A/N: Most of this chapter is everyone dissing themselves, useless rambling, and confusion, and it's really short (sorry again), but I really can't think of much to write about. My mind is blank. Don't worry, I'll get inspiration soon. (I already wrote part of the ending, it's good.) Oh, and just to let you know, the next few chapters will be pure fluff, but painful fluff where Lizzie and Gordo just kind of get closer to each other, but don't actually hook up...

Lizzie POV

I didn't know what to say. I wanted to go to Rome, but I really didn't want to leave the good parts of my life behind.

Sure, I'd make new friends in Italy, but friends like Gordo and Miranda only came once. I'd known them forever. No one in Rome knew me for more than two weeks.

But I couldn't give up such an amazing thing. Singing in front of an audience was only the beginning. I wanted to do more... like get a contract... but when the opportunity came, I wasn't able to seize it.

I was so confused.

What was I going to do?

***

Gordo's POV

If she left, I'd be miserable. I didn't think I'd be able to live. But there was no stopping Lizzie McGuire. Whatever she says, goes.

I was going to miss her.

But I couldn't let her go.

I tried to imagine life without her. It didn't seem exactly what you'd call 'pleasant'.

Wasn't there any way that I could stop her from going?

Not that I knew of. They day I met Lizzie was the day my life *really* began. If she left me, I'd have no life at all. The thought was unbearable.

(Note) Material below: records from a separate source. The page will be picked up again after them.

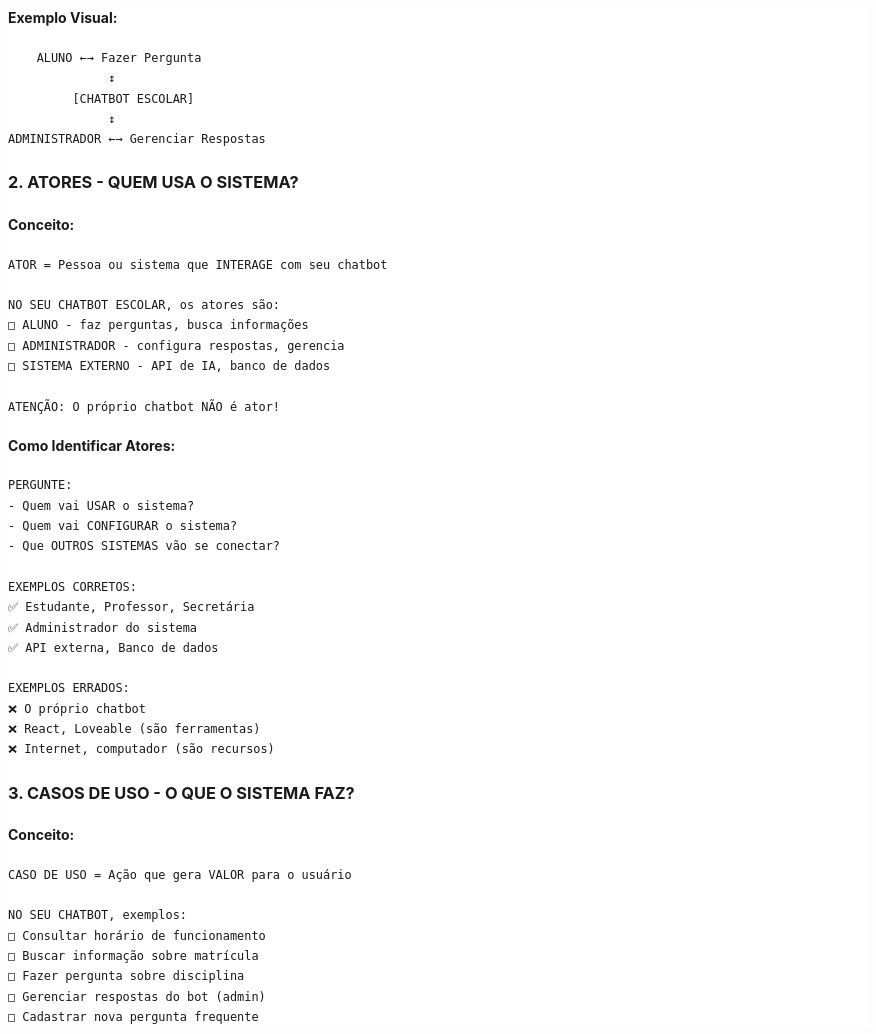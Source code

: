 #### **Exemplo Visual:**
```
    ALUNO ←→ Fazer Pergunta
              ↕
         [CHATBOT ESCOLAR]
              ↕
ADMINISTRADOR ←→ Gerenciar Respostas
```

### **2. ATORES - QUEM USA O SISTEMA?**

#### **Conceito:**
```
ATOR = Pessoa ou sistema que INTERAGE com seu chatbot

NO SEU CHATBOT ESCOLAR, os atores são:
□ ALUNO - faz perguntas, busca informações
□ ADMINISTRADOR - configura respostas, gerencia
□ SISTEMA EXTERNO - API de IA, banco de dados

ATENÇÃO: O próprio chatbot NÃO é ator!
```

#### **Como Identificar Atores:**
```
PERGUNTE:
- Quem vai USAR o sistema?
- Quem vai CONFIGURAR o sistema?
- Que OUTROS SISTEMAS vão se conectar?

EXEMPLOS CORRETOS:
✅ Estudante, Professor, Secretária
✅ Administrador do sistema
✅ API externa, Banco de dados

EXEMPLOS ERRADOS:
❌ O próprio chatbot
❌ React, Loveable (são ferramentas)
❌ Internet, computador (são recursos)
```

### **3. CASOS DE USO - O QUE O SISTEMA FAZ?**

#### **Conceito:**
```
CASO DE USO = Ação que gera VALOR para o usuário

NO SEU CHATBOT, exemplos:
□ Consultar horário de funcionamento
□ Buscar informação sobre matrícula
□ Fazer pergunta sobre disciplina
□ Gerenciar respostas do bot (admin)
□ Cadastrar nova pergunta frequente
```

Okay, I admit it. I'm selfish. A selfish hypocrite. I wanted Lizzie all to myself. She was great at singing, but I wouldn't let her go and follow her dreams just because I liked her.

How pathetic of me.

It may be pathetic, but I felt strongly toward her. I needed her to live. She was my air, my moon, my sun-

Okay, I'll cut the crap.

The point as that she couldn't' go.

I wouldn't let her.

***

Lizzie's POV

I couldn't go just yet. Not when I knew for a fact that Gordo liked me. I would really break his heart.

But then again, why should *I* care?

I never have before?

What I mean is that I have never cared about his feelings before. Did I care when I met Paolo? No. Did I care when I said I couldn't believe him? No. Did I care about his feelings when he got sent home? Not really.

Did I care about him at all?

If I didn't before, I did now.

And I didn't want to break his heart one more time.

And anyway, without him, my life would really be different, and I didn't want that. I knew that things changed over the course of life, but I figured Gordo would always be with me.

I had to go!

How long had I wanted to have my own CD come out in stores? How long had I waited for this opportunity? A long, long time. So I couldn't just pass it up!

By the end of the day, I had made a decision.

I wasn't making a decision just yet.